## Provided material
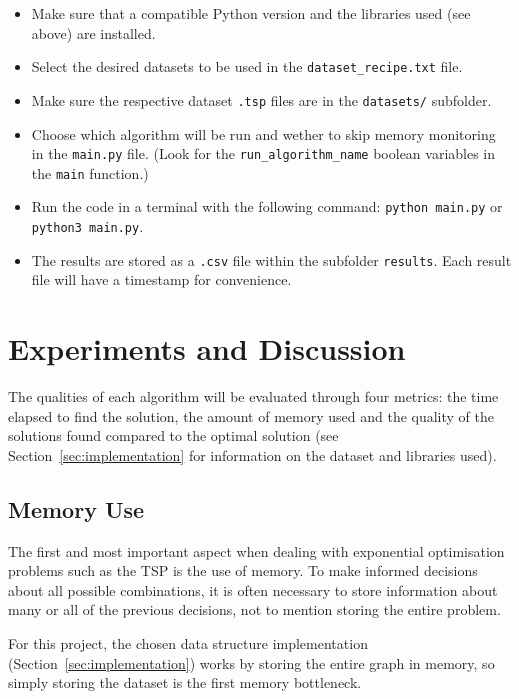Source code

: \documentclass[12pt]{article}
\begin{document}
\begin{itemize}
  \item Make sure that a compatible Python version and the libraries used (see above) are installed.
  \item Select the desired datasets to be used in the \texttt{dataset\_recipe.txt} file.
  \item Make sure the respective dataset \texttt{.tsp} files are in the \texttt{datasets/} subfolder.
  \item Choose which algorithm will be run and wether to skip memory monitoring in the \texttt{main.py} file. (Look for the \texttt{run\_algorithm\_name} boolean variables in the \texttt{main} function.)
  \item Run the code in a terminal with the following command: \texttt{python main.py} or \texttt{python3 main.py}.
  \item The results are stored as a \texttt{.csv} file within the subfolder \texttt{results}. Each result file will have a timestamp for convenience. 
\end{itemize}

\section{Experiments and Discussion} \label{sec:experiments}

The qualities of each algorithm will be evaluated through four metrics: the time elapsed 
to find the solution, the amount of memory used and the quality of the solutions found 
compared to the optimal solution (see Section~\ref{sec:implementation} for information 
on the dataset and libraries used).

\subsection{Memory Use} \label{sec:exp_memory}

The first and most important aspect when dealing with exponential optimisation problems such as 
the TSP is the use of memory. To make informed decisions about all possible combinations, 
it is often necessary to store information about many or all of the previous decisions, not to 
mention storing the entire problem.

For this project, the chosen data structure implementation (Section~\ref{sec:implementation}) works by storing 
the entire graph in memory, so simply storing the dataset is the first memory bottleneck.
\end{document}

## What is needed
Each line in the records that carries "decisions" must be copied out.

## Result
the TSP is the use of memory. To make informed decisions about all possible combinations, 
it is often necessary to store information about many or all of the previous decisions, not to 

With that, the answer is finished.